Exercise:
Repeat the entries below exactly and in full.

Working data:

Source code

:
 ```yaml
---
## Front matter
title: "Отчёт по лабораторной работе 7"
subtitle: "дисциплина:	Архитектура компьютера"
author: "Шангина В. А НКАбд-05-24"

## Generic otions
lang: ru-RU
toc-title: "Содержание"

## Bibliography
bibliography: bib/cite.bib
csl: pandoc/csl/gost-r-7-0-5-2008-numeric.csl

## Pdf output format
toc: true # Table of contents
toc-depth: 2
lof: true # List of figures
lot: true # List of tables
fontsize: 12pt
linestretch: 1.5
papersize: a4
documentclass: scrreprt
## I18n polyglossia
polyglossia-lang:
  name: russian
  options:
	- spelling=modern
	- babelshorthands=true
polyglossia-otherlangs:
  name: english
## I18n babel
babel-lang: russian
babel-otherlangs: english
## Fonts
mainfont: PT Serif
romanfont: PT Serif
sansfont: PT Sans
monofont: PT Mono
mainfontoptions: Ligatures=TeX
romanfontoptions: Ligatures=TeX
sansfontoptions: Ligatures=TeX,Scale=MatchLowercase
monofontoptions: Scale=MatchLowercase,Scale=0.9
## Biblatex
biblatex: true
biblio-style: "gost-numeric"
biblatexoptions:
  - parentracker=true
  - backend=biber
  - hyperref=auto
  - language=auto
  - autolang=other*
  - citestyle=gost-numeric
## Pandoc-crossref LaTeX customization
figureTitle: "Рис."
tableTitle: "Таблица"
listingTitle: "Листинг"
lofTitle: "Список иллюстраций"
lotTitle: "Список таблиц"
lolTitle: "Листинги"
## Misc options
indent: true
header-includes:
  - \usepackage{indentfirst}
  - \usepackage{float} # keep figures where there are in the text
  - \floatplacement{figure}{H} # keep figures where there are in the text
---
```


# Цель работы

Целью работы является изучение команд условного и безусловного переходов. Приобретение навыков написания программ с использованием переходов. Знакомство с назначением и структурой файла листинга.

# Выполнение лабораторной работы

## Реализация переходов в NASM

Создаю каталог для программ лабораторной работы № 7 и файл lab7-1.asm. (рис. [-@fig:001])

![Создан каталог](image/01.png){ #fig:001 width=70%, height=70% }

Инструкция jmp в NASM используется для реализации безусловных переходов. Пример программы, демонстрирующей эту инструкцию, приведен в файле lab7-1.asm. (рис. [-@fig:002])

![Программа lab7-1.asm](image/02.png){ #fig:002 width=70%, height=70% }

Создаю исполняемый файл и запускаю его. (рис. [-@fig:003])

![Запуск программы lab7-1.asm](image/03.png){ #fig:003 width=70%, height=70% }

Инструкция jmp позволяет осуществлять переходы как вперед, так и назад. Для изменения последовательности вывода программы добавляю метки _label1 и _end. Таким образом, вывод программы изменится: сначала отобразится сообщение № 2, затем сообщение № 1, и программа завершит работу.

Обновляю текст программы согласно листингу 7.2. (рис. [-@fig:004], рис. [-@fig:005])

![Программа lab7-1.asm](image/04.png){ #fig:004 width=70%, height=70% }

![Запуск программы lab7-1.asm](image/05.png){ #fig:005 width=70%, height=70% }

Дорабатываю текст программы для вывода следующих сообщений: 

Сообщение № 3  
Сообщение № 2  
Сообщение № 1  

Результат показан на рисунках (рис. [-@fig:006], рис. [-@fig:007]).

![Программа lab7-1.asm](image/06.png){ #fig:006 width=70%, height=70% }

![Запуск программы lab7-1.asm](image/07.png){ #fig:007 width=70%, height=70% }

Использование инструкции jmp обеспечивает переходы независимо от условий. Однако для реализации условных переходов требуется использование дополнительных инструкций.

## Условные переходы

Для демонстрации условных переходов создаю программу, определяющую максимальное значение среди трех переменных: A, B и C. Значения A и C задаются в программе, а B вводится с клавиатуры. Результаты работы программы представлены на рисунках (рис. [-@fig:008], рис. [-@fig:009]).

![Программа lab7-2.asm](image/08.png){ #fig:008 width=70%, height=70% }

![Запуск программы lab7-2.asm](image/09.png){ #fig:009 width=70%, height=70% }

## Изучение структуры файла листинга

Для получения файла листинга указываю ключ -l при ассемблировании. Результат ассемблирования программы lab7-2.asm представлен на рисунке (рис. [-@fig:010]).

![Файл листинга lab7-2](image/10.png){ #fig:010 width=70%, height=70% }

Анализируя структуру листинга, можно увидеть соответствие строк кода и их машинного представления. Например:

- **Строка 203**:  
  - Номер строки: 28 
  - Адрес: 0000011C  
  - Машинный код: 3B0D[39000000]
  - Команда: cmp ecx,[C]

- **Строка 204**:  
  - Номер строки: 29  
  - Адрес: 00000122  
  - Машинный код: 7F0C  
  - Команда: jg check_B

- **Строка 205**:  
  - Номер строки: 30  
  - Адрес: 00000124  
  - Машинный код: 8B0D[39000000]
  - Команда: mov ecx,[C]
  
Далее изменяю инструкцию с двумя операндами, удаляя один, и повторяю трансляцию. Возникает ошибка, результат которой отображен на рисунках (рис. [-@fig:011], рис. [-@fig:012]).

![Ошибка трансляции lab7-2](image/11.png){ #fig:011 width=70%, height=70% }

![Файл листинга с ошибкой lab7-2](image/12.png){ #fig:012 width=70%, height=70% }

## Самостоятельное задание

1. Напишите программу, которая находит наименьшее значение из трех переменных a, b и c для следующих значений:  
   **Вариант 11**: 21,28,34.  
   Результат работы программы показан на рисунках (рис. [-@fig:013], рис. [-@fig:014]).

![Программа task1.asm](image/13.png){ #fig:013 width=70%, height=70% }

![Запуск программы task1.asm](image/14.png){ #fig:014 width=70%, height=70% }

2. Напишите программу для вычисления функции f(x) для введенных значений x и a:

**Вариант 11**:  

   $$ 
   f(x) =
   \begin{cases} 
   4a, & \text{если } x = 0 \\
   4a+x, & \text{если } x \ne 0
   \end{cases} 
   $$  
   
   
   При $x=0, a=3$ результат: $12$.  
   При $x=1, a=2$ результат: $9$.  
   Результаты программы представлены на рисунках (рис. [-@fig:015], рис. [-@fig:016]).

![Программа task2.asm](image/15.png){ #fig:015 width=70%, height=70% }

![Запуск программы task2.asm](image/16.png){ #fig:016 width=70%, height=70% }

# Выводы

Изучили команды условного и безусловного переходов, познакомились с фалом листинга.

Solution to the problem:
Source code

:
 ```yaml
---
## Front matter
title: "Отчёт по лабораторной работе 7"
subtitle: "дисциплина:	Архитектура компьютера"
author: "Шангина В. А НКАбд-05-24"

## Generic otions
lang: ru-RU
toc-title: "Содержание"

## Bibliography
bibliography: bib/cite.bib
csl: pandoc/csl/gost-r-7-0-5-2008-numeric.csl

## Pdf output format
toc: true # Table of contents
toc-depth: 2
lof: true # List of figures
lot: true # List of tables
fontsize: 12pt
linestretch: 1.5
papersize: a4
documentclass: scrreprt
## I18n polyglossia
polyglossia-lang:
  name: russian
  options:
	- spelling=modern
	- babelshorthands=true
polyglossia-otherlangs:
  name: english
## I18n babel
babel-lang: russian
babel-otherlangs: english
## Fonts
mainfont: PT Serif
romanfont: PT Serif
sansfont: PT Sans
monofont: PT Mono
mainfontoptions: Ligatures=TeX
romanfontoptions: Ligatures=TeX
sansfontoptions: Ligatures=TeX,Scale=MatchLowercase
monofontoptions: Scale=MatchLowercase,Scale=0.9
## Biblatex
biblatex: true
biblio-style: "gost-numeric"
biblatexoptions:
  - parentracker=true
  - backend=biber
  - hyperref=auto
  - language=auto
  - autolang=other*
  - citestyle=gost-numeric
## Pandoc-crossref LaTeX customization
figureTitle: "Рис."
tableTitle: "Таблица"
listingTitle: "Листинг"
lofTitle: "Список иллюстраций"
lotTitle: "Список таблиц"
lolTitle: "Листинги"
## Misc options
indent: true
header-includes:
  - \usepackage{indentfirst}
  - \usepackage{float} # keep figures where there are in the text
  - \floatplacement{figure}{H} # keep figures where there are in the text
---
```


# Цель работы

Целью работы является изучение команд условного и безусловного переходов. Приобретение навыков написания программ с использованием переходов. Знакомство с назначением и структурой файла листинга.

# Выполнение лабораторной работы

## Реализация переходов в NASM

Создаю каталог для программ лабораторной работы № 7 и файл lab7-1.asm. (рис. [-@fig:001])

![Создан каталог](image/01.png){ #fig:001 width=70%, height=70% }

Инструкция jmp в NASM используется для реализации безусловных переходов. Пример программы, демонстрирующей эту инструкцию, приведен в файле lab7-1.asm. (рис. [-@fig:002])

![Программа lab7-1.asm](image/02.png){ #fig:002 width=70%, height=70% }

Создаю исполняемый файл и запускаю его. (рис. [-@fig:003])

![Запуск программы lab7-1.asm](image/03.png){ #fig:003 width=70%, height=70% }

Инструкция jmp позволяет осуществлять переходы как вперед, так и назад. Для изменения последовательности вывода программы добавляю метки _label1 и _end. Таким образом, вывод программы изменится: сначала отобразится сообщение № 2, затем сообщение № 1, и программа завершит работу.

Обновляю текст программы согласно листингу 7.2. (рис. [-@fig:004], рис. [-@fig:005])

![Программа lab7-1.asm](image/04.png){ #fig:004 width=70%, height=70% }

![Запуск программы lab7-1.asm](image/05.png){ #fig:005 width=70%, height=70% }

Дорабатываю текст программы для вывода следующих сообщений: 

Сообщение № 3  
Сообщение № 2  
Сообщение № 1  

Результат показан на рисунках (рис. [-@fig:006], рис. [-@fig:007]).

![Программа lab7-1.asm](image/06.png){ #fig:006 width=70%, height=70% }

![Запуск программы lab7-1.asm](image/07.png){ #fig:007 width=70%, height=70% }

Использование инструкции jmp обеспечивает переходы независимо от условий. Однако для реализации условных переходов требуется использование дополнительных инструкций.

## Условные переходы

Для демонстрации условных переходов создаю программу, определяющую максимальное значение среди трех переменных: A, B и C. Значения A и C задаются в программе, а B вводится с клавиатуры. Результаты работы программы представлены на рисунках (рис. [-@fig:008], рис. [-@fig:009]).

![Программа lab7-2.asm](image/08.png){ #fig:008 width=70%, height=70% }

![Запуск программы lab7-2.asm](image/09.png){ #fig:009 width=70%, height=70% }

## Изучение структуры файла листинга

Для получения файла листинга указываю ключ -l при ассемблировании. Результат ассемблирования программы lab7-2.asm представлен на рисунке (рис. [-@fig:010]).

![Файл листинга lab7-2](image/10.png){ #fig:010 width=70%, height=70% }

Анализируя структуру листинга, можно увидеть соответствие строк кода и их машинного представления. Например:

- **Строка 203**:  
  - Номер строки: 28 
  - Адрес: 0000011C  
  - Машинный код: 3B0D[39000000]
  - Команда: cmp ecx,[C]

- **Строка 204**:  
  - Номер строки: 29  
  - Адрес: 00000122  
  - Машинный код: 7F0C  
  - Команда: jg check_B

- **Строка 205**:  
  - Номер строки: 30  
  - Адрес: 00000124  
  - Машинный код: 8B0D[39000000]
  - Команда: mov ecx,[C]
  
Далее изменяю инструкцию с двумя операндами, удаляя один, и повторяю трансляцию. Возникает ошибка, результат которой отображен на рисунках (рис. [-@fig:011], рис. [-@fig:012]).

![Ошибка трансляции lab7-2](image/11.png){ #fig:011 width=70%, height=70% }

![Файл листинга с ошибкой lab7-2](image/12.png){ #fig:012 width=70%, height=70% }

## Самостоятельное задание

1. Напишите программу, которая находит наименьшее значение из трех переменных a, b и c для следующих значений:  
   **Вариант 11**: 21,28,34.  
   Результат работы программы показан на рисунках (рис. [-@fig:013], рис. [-@fig:014]).

![Программа task1.asm](image/13.png){ #fig:013 width=70%, height=70% }

![Запуск программы task1.asm](image/14.png){ #fig:014 width=70%, height=70% }

2. Напишите программу для вычисления функции f(x) для введенных значений x и a:

**Вариант 11**:  

   $$ 
   f(x) =
   \begin{cases} 
   4a, & \text{если } x = 0 \\
   4a+x, & \text{если } x \ne 0
   \end{cases} 
   $$  
   
   
   При $x=0, a=3$ результат: $12$.  
   При $x=1, a=2$ результат: $9$.  
   Результаты программы представлены на рисунках (рис. [-@fig:015], рис. [-@fig:016]).

![Программа task2.asm](image/15.png){ #fig:015 width=70%, height=70% }

![Запуск программы task2.asm](image/16.png){ #fig:016 width=70%, height=70% }

# Выводы

Изучили команды условного и безусловного переходов, познакомились с фалом листинга.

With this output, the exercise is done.